### Exercise:
Transcribe exactly every line from the one containing "[^18]: PreFallKD: 基于CNN-ViT知识蒸馏的预防跌倒系统" down to the final line of the listing below, including both, and leave out the rest.
Segment Start: Given data
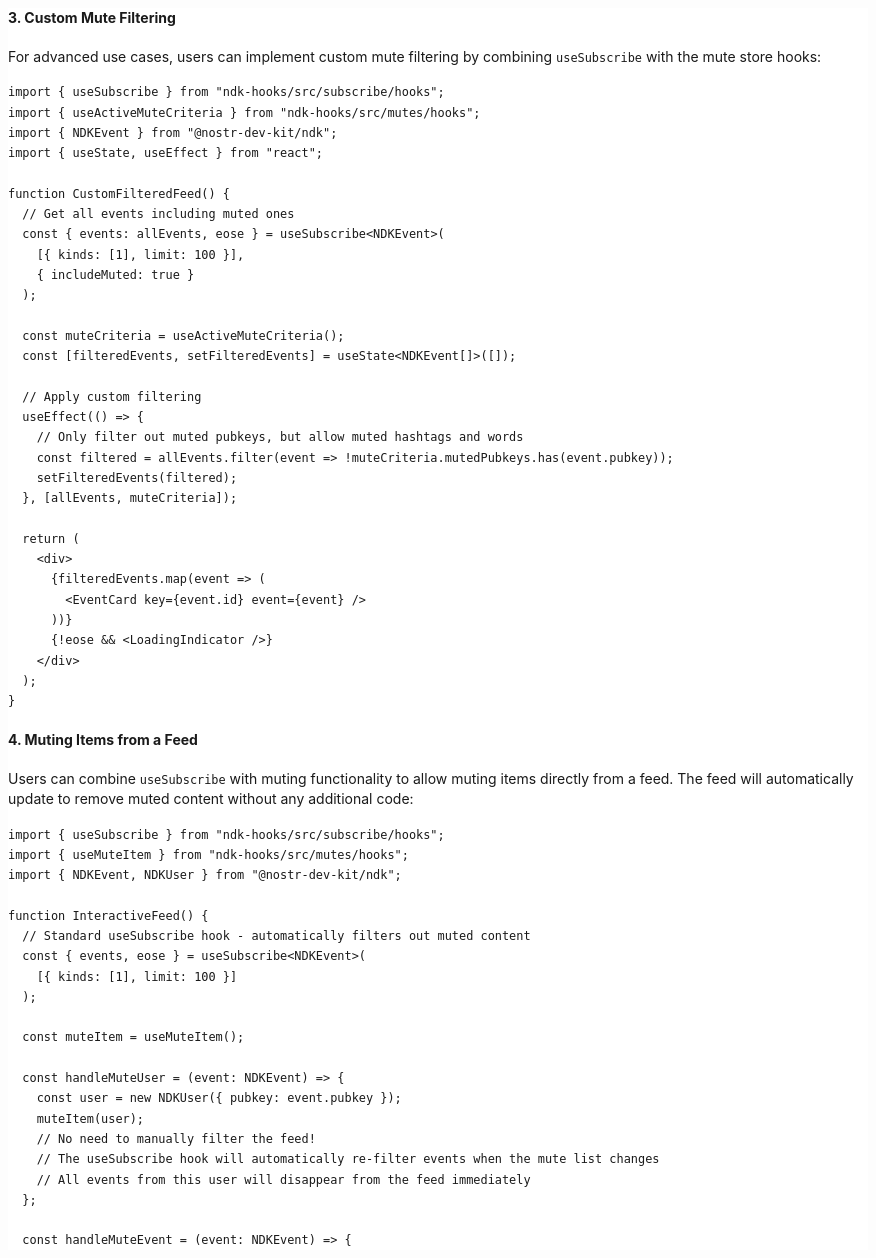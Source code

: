 #### 3. Custom Mute Filtering

For advanced use cases, users can implement custom mute filtering by combining `useSubscribe` with the mute store hooks:

```tsx
import { useSubscribe } from "ndk-hooks/src/subscribe/hooks";
import { useActiveMuteCriteria } from "ndk-hooks/src/mutes/hooks";
import { NDKEvent } from "@nostr-dev-kit/ndk";
import { useState, useEffect } from "react";

function CustomFilteredFeed() {
  // Get all events including muted ones
  const { events: allEvents, eose } = useSubscribe<NDKEvent>(
    [{ kinds: [1], limit: 100 }],
    { includeMuted: true }
  );
  
  const muteCriteria = useActiveMuteCriteria();
  const [filteredEvents, setFilteredEvents] = useState<NDKEvent[]>([]);
  
  // Apply custom filtering
  useEffect(() => {
    // Only filter out muted pubkeys, but allow muted hashtags and words
    const filtered = allEvents.filter(event => !muteCriteria.mutedPubkeys.has(event.pubkey));
    setFilteredEvents(filtered);
  }, [allEvents, muteCriteria]);
  
  return (
    <div>
      {filteredEvents.map(event => (
        <EventCard key={event.id} event={event} />
      ))}
      {!eose && <LoadingIndicator />}
    </div>
  );
}
```

#### 4. Muting Items from a Feed

Users can combine `useSubscribe` with muting functionality to allow muting items directly from a feed. The feed will automatically update to remove muted content without any additional code:

```tsx
import { useSubscribe } from "ndk-hooks/src/subscribe/hooks";
import { useMuteItem } from "ndk-hooks/src/mutes/hooks";
import { NDKEvent, NDKUser } from "@nostr-dev-kit/ndk";

function InteractiveFeed() {
  // Standard useSubscribe hook - automatically filters out muted content
  const { events, eose } = useSubscribe<NDKEvent>(
    [{ kinds: [1], limit: 100 }]
  );
  
  const muteItem = useMuteItem();
  
  const handleMuteUser = (event: NDKEvent) => {
    const user = new NDKUser({ pubkey: event.pubkey });
    muteItem(user);
    // No need to manually filter the feed!
    // The useSubscribe hook will automatically re-filter events when the mute list changes
    // All events from this user will disappear from the feed immediately
  };
  
  const handleMuteEvent = (event: NDKEvent) => {
```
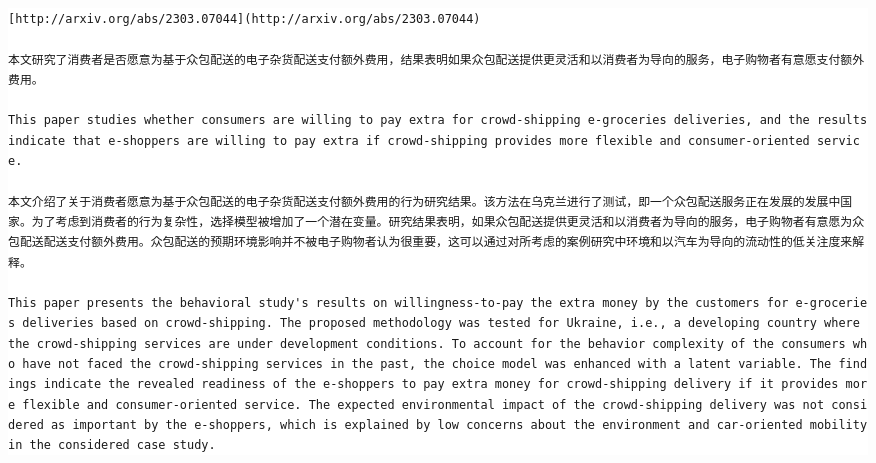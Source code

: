     [http://arxiv.org/abs/2303.07044](http://arxiv.org/abs/2303.07044)

    本文研究了消费者是否愿意为基于众包配送的电子杂货配送支付额外费用，结果表明如果众包配送提供更灵活和以消费者为导向的服务，电子购物者有意愿支付额外费用。

    This paper studies whether consumers are willing to pay extra for crowd-shipping e-groceries deliveries, and the results indicate that e-shoppers are willing to pay extra if crowd-shipping provides more flexible and consumer-oriented service.

    本文介绍了关于消费者愿意为基于众包配送的电子杂货配送支付额外费用的行为研究结果。该方法在乌克兰进行了测试，即一个众包配送服务正在发展的发展中国家。为了考虑到消费者的行为复杂性，选择模型被增加了一个潜在变量。研究结果表明，如果众包配送提供更灵活和以消费者为导向的服务，电子购物者有意愿为众包配送配送支付额外费用。众包配送的预期环境影响并不被电子购物者认为很重要，这可以通过对所考虑的案例研究中环境和以汽车为导向的流动性的低关注度来解释。

    This paper presents the behavioral study's results on willingness-to-pay the extra money by the customers for e-groceries deliveries based on crowd-shipping. The proposed methodology was tested for Ukraine, i.e., a developing country where the crowd-shipping services are under development conditions. To account for the behavior complexity of the consumers who have not faced the crowd-shipping services in the past, the choice model was enhanced with a latent variable. The findings indicate the revealed readiness of the e-shoppers to pay extra money for crowd-shipping delivery if it provides more flexible and consumer-oriented service. The expected environmental impact of the crowd-shipping delivery was not considered as important by the e-shoppers, which is explained by low concerns about the environment and car-oriented mobility in the considered case study.
    
[^2]: 数据相关的在线学习算法框架

    Data Dependent Regret Guarantees Against General Comparators for Full or Bandit Feedback. (arXiv:2303.06526v1 [cs.LG])

    [http://arxiv.org/abs/2303.06526](http://arxiv.org/abs/2303.06526)

    该论文提出了一个数据相关的在线学习算法框架，可以在全专家反馈和Bandit反馈设置中具有数据相关的遗憾保证，适用于各种问题场景。

    This paper proposes a data-dependent online learning algorithm framework that has data-dependent regret guarantees in both full expert feedback and bandit feedback settings, applicable for a wide variety of problem scenarios.

    我们研究了对抗性在线学习问题，并创建了一个完全在线的算法框架，具有在全专家反馈和Bandit反馈设置中具有数据相关的遗憾保证。我们研究了我们的算法对一般比较器的预期性能，使其适用于各种问题场景。我们的算法从通用预测角度工作，使用的性能度量是对任意比较器序列的预期遗憾，即我们的损失与竞争损失序列之间的差异。竞争类可以设计为包括固定臂选择、切换Bandit、上下文Bandit、周期Bandit或任何其他感兴趣的竞争。竞争类中的序列通常由具体应用程序确定，并应相应地设计。我们的算法既不使用也不需要任何有关损失序列的初步信息，完全在线。其

    We study the adversarial online learning problem and create a completely online algorithmic framework that has data dependent regret guarantees in both full expert feedback and bandit feedback settings. We study the expected performance of our algorithm against general comparators, which makes it applicable for a wide variety of problem scenarios. Our algorithm works from a universal prediction perspective and the performance measure used is the expected regret against arbitrary comparator sequences, which is the difference between our losses and a competing loss sequence. The competition class can be designed to include fixed arm selections, switching bandits, contextual bandits, periodic bandits or any other competition of interest. The sequences in the competition class are generally determined by the specific application at hand and should be designed accordingly. Our algorithm neither uses nor needs any preliminary information about the loss sequences and is completely online. Its
    
[^3]: 使用学习的条件概率模型进行无损点云几何和属性压缩

    Lossless Point Cloud Geometry and Attribute Compression Using a Learned Conditional Probability Model. (arXiv:2303.06519v1 [eess.IV])

    [http://arxiv.org/abs/2303.06519](http://arxiv.org/abs/2303.06519)

    本文提出了一种使用稀疏张量深度神经网络学习点云几何和颜色概率分布的高效无损点云压缩方法，具有更高的压缩比和更快的压缩速度。


[^1]: 消费者是否愿意为众包配送的电子杂货支付额外费用？为发展中国家提供混合选择分析
[^4]: 深度概率模型用于无损可扩展点云属性压缩
[^5]: 基于神经半条件随机场的无需转录的填充词检测
[^6]: 关于深度学习源分离中的神经网络架构：共信道OFDM信号的分离
[^7]: Brain Diffuser：一种端到端的脑图像到脑网络管道
[^8]: 学习预编码用于集成感知和通信系统
[^9]: 评估基于EEG的机器学习在帕金森病检测中的性别公平性：一项多中心研究
[^10]: 面向非静态环境的隐私保护合作可见光定位：联邦学习视角
[^11]: 基于张量网络机器学习的Raman光谱数据肺癌智能诊断方案
[^12]: MLP-SRGAN: 使用MLP-Mixer的单维超分辨率GAN
[^13]: MCROOD: 多类雷达超出分布检测
[^14]: 数字孪生辅助异构联邦学习的知识蒸馏框架
[^15]: 临床BERTScore：临床环境下自动语音识别性能的改进度量
[^16]: 基于规划强化学习的可再生能源电力系统实时调度
[^17]: 利用预训练的AudioLDM进行文本到声音生成：基准研究
[^18]: PreFallKD: 基于CNN-ViT知识蒸馏的预防跌倒系统
[^19]: 异构图学习在声音事件分类中的应用
[^20]: 文本转语音的细粒度情感控制：学习排名内部和外部类情感强度
[^21]: 重新思考半监督医学图像分割：方差缩减的视角
[^22]: LDMIC：基于学习的分布式多视图图像编码
[^23]: 感知-神经-物理声音匹配
[^24]: 一种用于婴儿脑可解释方法的注意力机制
[^25]: 一次性领域自适应在基于视频的手术技能评估中的应用
[^26]: UniDA3D: 统一的域自适应三维语义分割管道
[^27]: 一份大规模的、基于PCR的COVID-19声音数据集
[^28]: 联邦贝叶斯学习中的客户端选择
[^29]: 神经转录器训练：采用逐样本计算减少内存消耗
[^30]: 深度神经Mel-Subband波束成形器用于车载语音分离
[^31]: LA-VocE: 使用神经声码器的低信噪比音频视觉语音增强
[^32]: 可微非标定成像
[^33]: 使用2D投影从3D MRI体积中高效预测脑龄
[^34]: 意外学习者：自监督多语言模型中的口语语言识别
[^35]: 基于参数化超复数神经网络的心房颤动检测的高效ECG方法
Segment End: Given data
### Task output:
[^18]: PreFallKD: 基于CNN-ViT知识蒸馏的预防跌倒系统
[^19]: 异构图学习在声音事件分类中的应用
[^20]: 文本转语音的细粒度情感控制：学习排名内部和外部类情感强度
[^21]: 重新思考半监督医学图像分割：方差缩减的视角
[^22]: LDMIC：基于学习的分布式多视图图像编码
[^23]: 感知-神经-物理声音匹配
[^24]: 一种用于婴儿脑可解释方法的注意力机制
[^25]: 一次性领域自适应在基于视频的手术技能评估中的应用
[^26]: UniDA3D: 统一的域自适应三维语义分割管道
[^27]: 一份大规模的、基于PCR的COVID-19声音数据集
[^28]: 联邦贝叶斯学习中的客户端选择
[^29]: 神经转录器训练：采用逐样本计算减少内存消耗
[^30]: 深度神经Mel-Subband波束成形器用于车载语音分离
[^31]: LA-VocE: 使用神经声码器的低信噪比音频视觉语音增强
[^32]: 可微非标定成像
[^33]: 使用2D投影从3D MRI体积中高效预测脑龄
[^34]: 意外学习者：自监督多语言模型中的口语语言识别
[^35]: 基于参数化超复数神经网络的心房颤动检测的高效ECG方法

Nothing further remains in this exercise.